Africa is not a major player in global soybean production yet, with total output averaging 2.4 million tonnes – 90% of which is produced by South Africa, Nigeria, Zambia, Malawi, Benin and Zimbabwe. Africa’s total production makes up a mere 1% in global soybean production of 341 million tonnes.

Some of the aforementioned countries particularly South Africa have seen tremendous growth in area and output –  with area planting increasing from 6 000 hectares to 573 950 hectares, while production increased from 1 500 tonnes to 1.2 million tonnes – over seven decades. In fact, the 2016/17 crop is set to be the largest crop on record. Underpinning this growth has been improved seed varieties, as well as better farming practices, particularly at the turn of the millennium when South Africa adopted GM varieties.

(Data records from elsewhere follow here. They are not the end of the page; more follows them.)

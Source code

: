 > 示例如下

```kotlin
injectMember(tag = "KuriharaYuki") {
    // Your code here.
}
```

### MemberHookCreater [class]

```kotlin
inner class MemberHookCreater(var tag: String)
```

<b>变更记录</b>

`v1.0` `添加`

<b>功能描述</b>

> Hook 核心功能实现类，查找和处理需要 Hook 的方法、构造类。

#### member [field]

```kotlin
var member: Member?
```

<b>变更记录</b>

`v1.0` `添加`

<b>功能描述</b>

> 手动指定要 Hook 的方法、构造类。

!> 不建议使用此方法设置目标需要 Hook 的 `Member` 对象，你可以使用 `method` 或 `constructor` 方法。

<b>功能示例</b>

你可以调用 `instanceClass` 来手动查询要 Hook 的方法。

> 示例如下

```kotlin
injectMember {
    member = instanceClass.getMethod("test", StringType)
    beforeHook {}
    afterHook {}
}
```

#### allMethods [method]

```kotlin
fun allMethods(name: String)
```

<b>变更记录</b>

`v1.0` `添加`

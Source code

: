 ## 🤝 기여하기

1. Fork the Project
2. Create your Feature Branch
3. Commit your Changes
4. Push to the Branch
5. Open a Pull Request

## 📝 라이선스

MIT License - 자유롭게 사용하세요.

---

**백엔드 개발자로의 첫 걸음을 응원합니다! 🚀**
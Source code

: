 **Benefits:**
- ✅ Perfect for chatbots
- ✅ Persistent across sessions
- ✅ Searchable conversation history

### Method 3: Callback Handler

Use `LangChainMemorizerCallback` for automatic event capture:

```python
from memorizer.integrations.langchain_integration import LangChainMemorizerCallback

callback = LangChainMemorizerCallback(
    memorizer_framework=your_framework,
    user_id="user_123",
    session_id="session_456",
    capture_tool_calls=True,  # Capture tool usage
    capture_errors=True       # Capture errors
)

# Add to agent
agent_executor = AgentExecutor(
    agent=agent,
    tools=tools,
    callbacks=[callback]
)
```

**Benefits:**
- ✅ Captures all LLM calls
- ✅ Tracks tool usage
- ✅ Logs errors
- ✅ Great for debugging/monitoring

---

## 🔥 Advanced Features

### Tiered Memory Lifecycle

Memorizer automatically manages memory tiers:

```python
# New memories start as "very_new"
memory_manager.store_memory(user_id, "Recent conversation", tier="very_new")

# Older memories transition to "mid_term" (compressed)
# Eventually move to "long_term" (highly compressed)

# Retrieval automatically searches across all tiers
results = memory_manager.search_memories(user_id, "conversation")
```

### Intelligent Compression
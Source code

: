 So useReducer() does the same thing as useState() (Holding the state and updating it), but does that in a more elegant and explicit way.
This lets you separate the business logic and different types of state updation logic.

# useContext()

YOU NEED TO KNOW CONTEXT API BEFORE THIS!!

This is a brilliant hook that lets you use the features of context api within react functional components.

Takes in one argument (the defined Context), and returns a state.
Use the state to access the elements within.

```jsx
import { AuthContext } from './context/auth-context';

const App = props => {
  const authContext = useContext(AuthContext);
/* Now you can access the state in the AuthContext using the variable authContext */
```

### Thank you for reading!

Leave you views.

The improvement on seed varieties and better farming practices is evident on yield levels, which increased from 0.41 tonnes per hectare in 1946/47 to around 2.03 tonnes per hectare in the 2016/17 season.

This exponential growth in soybean production has been driven, to a large degree, by an increase in demand for animal feed, which in turn, has been spurred on by an increase in demand for high protein food – especially within the growing middle class.

Seeing large volumes of soybean oilcake imports of close to one million tonnes in 2010, South African government and private sector jointly invested in crushing plants, with an intention to stimulate domestic soybean production. The national soybean crushing capacity was then roughly 600 000 tonnes, and the new crushing capacity is estimated at 1.7 million tonnes, putting the total national crushing capacity at approximately 2.3 million tonnes.

While the country is currently utilising below 50% of this capacity, the recent improvements in production are a reflection of the positive outcome of this investment decision. An observation on domestic soybean production data shows that production increases over the years were modest, up until 2010/11 production season, where output jumped from roughly 560 000 tonnes to levels above 700 000 tonnes and has since maintained an upward trend.

From a trade perspective, there has been a notable improvement, soybean oilcake imports fell from levels close to one million tonnes in 2010 to just below 500 000 tonnes in 2015.

As with soybean oilcake imports, soybean oil imports have maintained a decreasing trend, from levels around 260 000 tonnes in 2010 to around 170 000 tonnes in 2015. In fact, these trends are expected to prevail this season.

With regards to actual soybeans trade, South Africa is set to be a net exporter this season, with exports estimated at 6 000 tonnes, down by 12% from the previous season. More importantly, there will not be any imports this season, which is a significant improvement from a 271 098 tonnes imports in the 2016/17 marketing season.

Overall, while Africa remains a small player in the global soybean market, there are encouraging developments on a country level. With the expected growth in incomes across the continent over the coming years and the demand for high protein foods thereof, African soybean market stands a good chance of seeing positive growth.